> Task material:
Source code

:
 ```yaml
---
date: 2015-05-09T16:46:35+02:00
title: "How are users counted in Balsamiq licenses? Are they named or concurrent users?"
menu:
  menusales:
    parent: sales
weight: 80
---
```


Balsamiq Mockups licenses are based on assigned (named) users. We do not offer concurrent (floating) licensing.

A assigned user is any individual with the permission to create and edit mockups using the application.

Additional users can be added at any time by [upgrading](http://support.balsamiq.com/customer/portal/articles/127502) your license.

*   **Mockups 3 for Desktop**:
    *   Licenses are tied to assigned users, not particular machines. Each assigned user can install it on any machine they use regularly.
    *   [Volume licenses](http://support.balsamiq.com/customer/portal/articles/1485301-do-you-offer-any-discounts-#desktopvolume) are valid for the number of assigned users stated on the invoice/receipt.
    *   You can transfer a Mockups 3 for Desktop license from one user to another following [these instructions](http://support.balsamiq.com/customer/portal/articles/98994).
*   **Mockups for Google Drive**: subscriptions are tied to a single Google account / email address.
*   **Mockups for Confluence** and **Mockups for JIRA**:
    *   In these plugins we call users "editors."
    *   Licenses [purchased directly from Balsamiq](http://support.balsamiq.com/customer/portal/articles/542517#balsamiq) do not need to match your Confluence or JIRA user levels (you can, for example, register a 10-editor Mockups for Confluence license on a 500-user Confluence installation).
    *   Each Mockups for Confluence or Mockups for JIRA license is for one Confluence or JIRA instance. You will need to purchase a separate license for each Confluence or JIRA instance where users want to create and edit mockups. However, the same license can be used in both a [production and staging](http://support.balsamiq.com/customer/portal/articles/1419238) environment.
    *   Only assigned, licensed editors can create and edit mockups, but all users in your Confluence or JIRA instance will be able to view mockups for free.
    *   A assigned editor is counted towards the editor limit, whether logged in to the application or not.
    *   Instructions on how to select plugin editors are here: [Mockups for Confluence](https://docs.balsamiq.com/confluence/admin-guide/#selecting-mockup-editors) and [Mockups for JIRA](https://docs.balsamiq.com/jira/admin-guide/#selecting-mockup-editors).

> Exercise details:
Each line with the word "application" in the records above belongs in the result; copy all of them.

> Exercise answer:
A assigned user is any individual with the permission to create and edit mockups using the application.
    *   A assigned editor is counted towards the editor limit, whether logged in to the application or not.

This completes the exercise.